• _Task_
Go through the data below and count every line that has the word "begin". Return only the count.

Extracted records
_ _ _ _ _ _ _

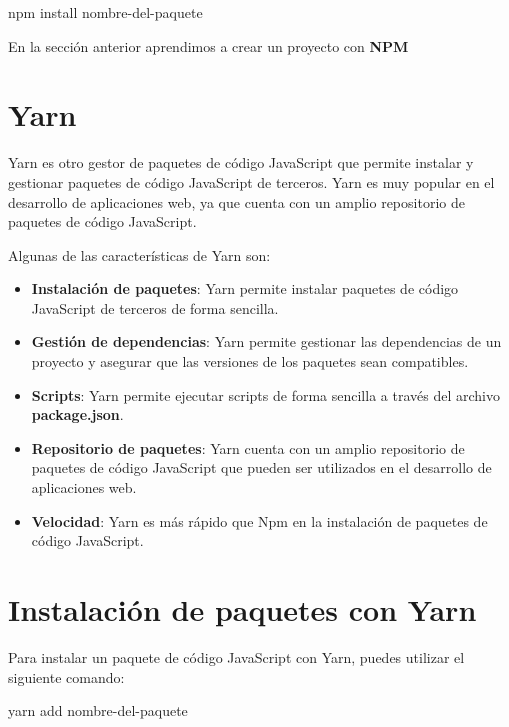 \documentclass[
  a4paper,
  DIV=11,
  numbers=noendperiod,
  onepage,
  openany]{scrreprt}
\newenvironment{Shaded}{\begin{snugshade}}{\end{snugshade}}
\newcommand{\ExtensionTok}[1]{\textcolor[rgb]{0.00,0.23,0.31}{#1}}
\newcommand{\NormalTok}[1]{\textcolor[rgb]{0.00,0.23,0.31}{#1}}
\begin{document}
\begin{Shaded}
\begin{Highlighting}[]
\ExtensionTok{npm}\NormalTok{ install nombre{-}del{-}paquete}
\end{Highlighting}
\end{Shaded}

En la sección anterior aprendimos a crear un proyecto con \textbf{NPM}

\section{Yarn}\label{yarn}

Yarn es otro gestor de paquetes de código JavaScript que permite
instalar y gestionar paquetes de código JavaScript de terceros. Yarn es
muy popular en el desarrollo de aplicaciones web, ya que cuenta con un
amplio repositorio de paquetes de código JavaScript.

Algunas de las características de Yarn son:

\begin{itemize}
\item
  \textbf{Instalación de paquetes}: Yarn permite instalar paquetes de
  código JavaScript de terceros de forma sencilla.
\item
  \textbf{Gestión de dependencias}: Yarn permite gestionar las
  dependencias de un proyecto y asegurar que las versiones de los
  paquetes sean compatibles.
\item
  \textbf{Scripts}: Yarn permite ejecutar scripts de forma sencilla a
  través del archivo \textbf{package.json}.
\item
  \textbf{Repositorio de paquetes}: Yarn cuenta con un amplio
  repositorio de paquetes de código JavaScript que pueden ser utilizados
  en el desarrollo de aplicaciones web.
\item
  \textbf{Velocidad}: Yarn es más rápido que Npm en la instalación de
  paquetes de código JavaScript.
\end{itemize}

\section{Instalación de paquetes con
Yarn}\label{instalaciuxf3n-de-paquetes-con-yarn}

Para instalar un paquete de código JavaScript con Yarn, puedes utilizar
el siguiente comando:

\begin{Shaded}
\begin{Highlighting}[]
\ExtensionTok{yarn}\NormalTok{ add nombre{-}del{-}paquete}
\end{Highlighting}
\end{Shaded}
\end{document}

_ _ _ _ _ _ _

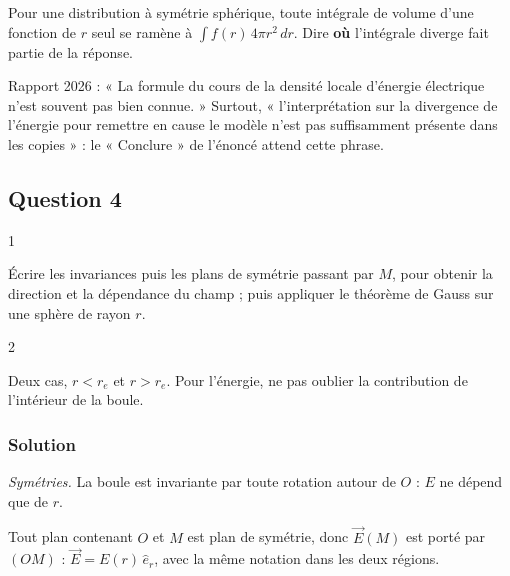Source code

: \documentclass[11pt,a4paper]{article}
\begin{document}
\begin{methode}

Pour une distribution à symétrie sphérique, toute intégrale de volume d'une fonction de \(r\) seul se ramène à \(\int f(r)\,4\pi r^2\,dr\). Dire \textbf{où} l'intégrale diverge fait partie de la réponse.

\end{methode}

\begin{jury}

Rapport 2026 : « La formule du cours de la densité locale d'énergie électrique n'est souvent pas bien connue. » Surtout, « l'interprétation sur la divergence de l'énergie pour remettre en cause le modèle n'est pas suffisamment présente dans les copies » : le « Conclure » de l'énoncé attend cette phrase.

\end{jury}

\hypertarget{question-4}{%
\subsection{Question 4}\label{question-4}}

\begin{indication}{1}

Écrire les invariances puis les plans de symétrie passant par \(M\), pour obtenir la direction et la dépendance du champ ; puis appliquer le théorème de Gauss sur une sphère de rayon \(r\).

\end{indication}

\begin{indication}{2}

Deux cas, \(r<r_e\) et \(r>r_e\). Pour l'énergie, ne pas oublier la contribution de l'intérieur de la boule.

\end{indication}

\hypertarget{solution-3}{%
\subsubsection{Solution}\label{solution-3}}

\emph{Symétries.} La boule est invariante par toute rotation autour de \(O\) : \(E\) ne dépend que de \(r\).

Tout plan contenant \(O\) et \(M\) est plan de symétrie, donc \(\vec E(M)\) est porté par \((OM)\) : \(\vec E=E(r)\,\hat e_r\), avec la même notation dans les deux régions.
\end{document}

_ _ _ _ _ _ _

• _Solution_
12